Was the Internet Explorer 8 vomit video advertisement a tad hard for consumers to swallow? Did it manage to leave an unpleasant aftertaste? No matter the reason, fact is that Microsoft has pulled the commercial altogether. Fear not, it is still available in the wild, and I even managed to embed it among the videos at the bottom of this article. I'm more than sure that you'll want to jump straight to it, so it's the last one on the bottom. However, the others are worth a watch as well, some even more entertaining and humorous than the IE8 puke ad.

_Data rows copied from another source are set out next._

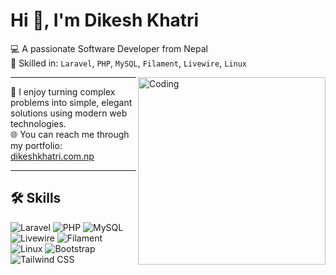 # Hi 👋, I'm Dikesh Khatri

💻 A passionate Software Developer from Nepal  
🔧 Skilled in: `Laravel`, `PHP`, `MySQL`, `Filament`, `Livewire`, `Linux`  

<img align="right" alt="Coding" width="300" src="https://cdn.dribbble.com/users/1059583/screenshots/4171367/coding-freak.gif" />

---

🌟 I enjoy turning complex problems into simple, elegant solutions using modern web technologies.  
🌐 You can reach me through my portfolio: [dikeshkhatri.com.np](https://dikeshkhatri.com.np)

---

## 🛠️ Skills
![Laravel](https://img.shields.io/badge/Laravel-FF2D20?style=for-the-badge&logo=laravel&logoColor=white)
![PHP](https://img.shields.io/badge/PHP-777BB4?style=for-the-badge&logo=php&logoColor=white)
![MySQL](https://img.shields.io/badge/MySQL-005C84?style=for-the-badge&logo=mysql&logoColor=white)
![Livewire](https://img.shields.io/badge/Livewire-4E5D94?style=for-the-badge&logo=laravel&logoColor=white)
![Filament](https://img.shields.io/badge/Filament-563D7C?style=for-the-badge&logo=laravel&logoColor=white)
![Linux](https://img.shields.io/badge/Linux-FCC624?style=for-the-badge&logo=linux&logoColor=black)
![Bootstrap](https://img.shields.io/badge/Bootstrap-7952B3?style=for-the-badge&logo=bootstrap&logoColor=white)
![Tailwind CSS](https://img.shields.io/badge/Tailwind_CSS-38B2AC?style=for-the-badge&logo=tailwind-css&logoColor=white)

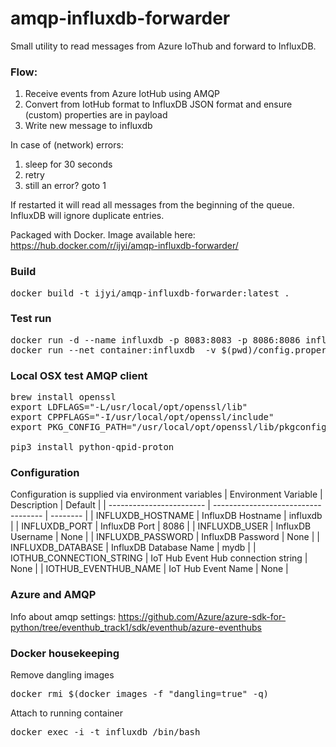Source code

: # amqp-influxdb-forwarder
Small utility to read messages from Azure IoThub and forward to InfluxDB.

### Flow:
1) Receive events from Azure IotHub using AMQP
2) Convert from IotHub format to InfluxDB JSON format and ensure (custom) properties are in payload
3) Write new message to influxdb

In case of (network) errors: 
1. sleep for 30 seconds
2. retry
3. still an error? goto 1


If restarted it will read all messages from the beginning of the queue. InfluxDB will ignore duplicate entries.


Packaged with Docker. Image available here: https://hub.docker.com/r/ijyi/amqp-influxdb-forwarder/


### Build
<pre>
docker build -t ijyi/amqp-influxdb-forwarder:latest . 
</pre>

### Test run
<pre>
docker run -d --name influxdb -p 8083:8083 -p 8086:8086 influxdb
docker run --net container:influxdb  -v $(pwd)/config.properties:/config.properties ijyi/amqp-influxdb-forwarder 
</pre>


### Local OSX test AMQP client
<pre>
brew install openssl
export LDFLAGS="-L/usr/local/opt/openssl/lib"
export CPPFLAGS="-I/usr/local/opt/openssl/include"
export PKG_CONFIG_PATH="/usr/local/opt/openssl/lib/pkgconfig"

pip3 install python-qpid-proton
</pre>

### Configuration
Configuration is supplied via environment variables
| Environment Variable     | Description                         | Default  |
| ------------------------ | ----------------------------------- | -------- |
| INFLUXDB_HOSTNAME        | InfluxDB Hostname                   | influxdb |
| INFLUXDB_PORT            | InfluxDB Port                       | 8086     |
| INFLUXDB_USER            | InfluxDB Username                   | None     |
| INFLUXDB_PASSWORD        | InfluxDB Password                   | None     |
| INFLUXDB_DATABASE        | InfluxDB Database Name              | mydb     |
| IOTHUB_CONNECTION_STRING | IoT Hub Event Hub connection string | None     |
| IOTHUB_EVENTHUB_NAME     | IoT Hub Event Name                  | None     |

### Azure and AMQP
Info about amqp settings: https://github.com/Azure/azure-sdk-for-python/tree/eventhub_track1/sdk/eventhub/azure-eventhubs


### Docker housekeeping

Remove dangling images
<pre>
docker rmi $(docker images -f "dangling=true" -q)
</pre>

Attach to running container
<pre>
docker exec -i -t influxdb /bin/bash 
</pre>
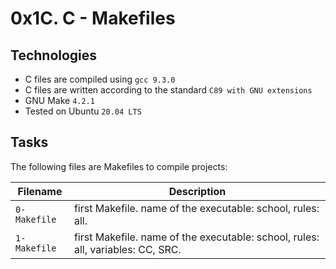 # 0x1C. C - Makefiles

## Technologies
* C files are compiled using `gcc 9.3.0`
* C files are written according to the standard `C89 with GNU extensions`
* GNU Make `4.2.1`
* Tested on Ubuntu `20.04 LTS`

## Tasks
The following files are Makefiles to compile projects:

| Filename | Description |
| -------- | ----------- |
| `0-Makefile` |  first Makefile. name of the executable: school, rules: all. |
| `1-Makefile` |  first Makefile. name of the executable: school, rules: all, variables: CC, SRC. |

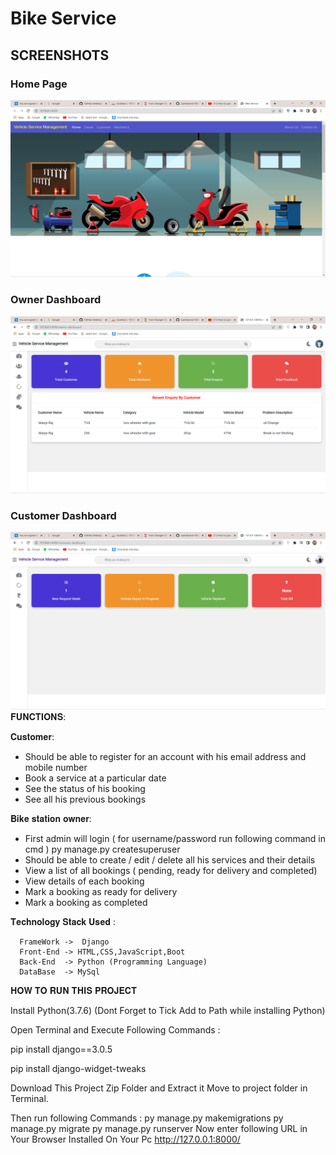 # Bike Service

## SCREENSHOTS
### Home Page
![dashboard snap](https://raw.githubusercontent.com/Kishore37sk/Bike-Service-Application/master/Screen%20Shot/Home%20Page.png?token=GHSAT0AAAAAABUTJOH74RECF4GONTNBO2WOYULFONA)
### Owner Dashboard 
![dashboard snap](https://raw.githubusercontent.com/Kishore37sk/Bike-Service-Application/master/Screen%20Shot/Owner%20DashBoard.png?token=GHSAT0AAAAAABUTJOH6PDIK2RCRXAW6JP2AYULFPVQ)
### Customer Dashboard
![dashboard snap](https://raw.githubusercontent.com/Kishore37sk/Bike-Service-Application/master/Screen%20Shot/Customer%20DashBoard.png?token=GHSAT0AAAAAABUTJOH64GQQH4TQYO7YSBTAYULFQ3Q)
𝐅𝐔𝐍𝐂𝐓𝐈𝐎𝐍𝐒:

𝐂𝐮𝐬𝐭𝐨𝐦𝐞𝐫:
- Should be able to register for an account with his email address and mobile
 number
- Book a service at a particular date
- See the status of his booking
- See all his previous bookings

𝐁𝐢𝐤𝐞 𝐬𝐭𝐚𝐭𝐢𝐨𝐧 𝐨𝐰𝐧𝐞𝐫:

- First admin will login ( for username/password run following command in cmd )
  py manage.py createsuperuser
- Should be able to create / edit / delete all his services and their details
- View a list of all bookings ( pending, ready for delivery and completed)
- View details of each booking
- Mark a booking as ready for delivery
- Mark a booking as completed


𝐓𝐞𝐜𝐡𝐧𝐨𝐥𝐨𝐠𝐲 𝐒𝐭𝐚𝐜𝐤 𝐔𝐬𝐞𝐝 :

      FrameWork ->  Django
      Front-End -> HTML,CSS,JavaScript,Boot
      Back-End  -> Python (Programming Language)
      DataBase  -> MySql
      




𝐇𝐎𝐖 𝐓𝐎 𝐑𝐔𝐍 𝐓𝐇𝐈𝐒 𝐏𝐑𝐎𝐉𝐄𝐂𝐓

Install Python(3.7.6) (Dont Forget to Tick Add to Path while installing Python)

Open Terminal and Execute Following Commands :

pip install django==3.0.5

pip install django-widget-tweaks

Download This Project Zip Folder and Extract it
Move to project folder in Terminal. 

Then run following Commands :
py manage.py makemigrations
py manage.py migrate
py manage.py runserver
Now enter following URL in Your Browser Installed On Your Pc
http://127.0.0.1:8000/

Truth be told, I was going to share a very raw piece of my mind on the latest marketing effort from Microsoft. But I decided instead to be as objective as possible, and I'm going to let you put your two cents in the comments section below. The commercials are an integral part of the Better Browser/Browser for the Better effort associated with a campaign designed to feed hungry Americans for each download of Internet Explorer 8 RTW. The ads are meant to present the main features of the successor of IE7 in a comedic perspective. You be the judge of whether they make it or not.
The O.M.G.I.G.P video promises a regurgitation free browser in Internet Explorer 8 thanks to InPrivate browsing. When it first introduced InPrivate, Microsoft tried to change the leopard's spots and pass the feature off as an aid for users who would want maybe to shop for a gift online without ruining the surprise. Still, from the start end users interpreted InPrivate as a way to access and view explicit content on the web without any other people with access to the machine stumbling by mistake over the websites visited because of the information kept in history.
The remaining three videos F.O.M.S., S.Y.N.E.S.S., and G.R.I.P.E.S., manage to be less graphic, and a tad more fun. Microsoft released Internet Explorer 8 to web in mid-March 2009. Almost four months later, the Redmond company is still collecting feedback for the next iteration of IE, without sharing any details with the public.
Pathetic, did Microsoft actually pay for this? Then again if the best your brand new browser can do on the Acid3 test is fail with 26/100 then should we be surprised that Microsoft is desperate.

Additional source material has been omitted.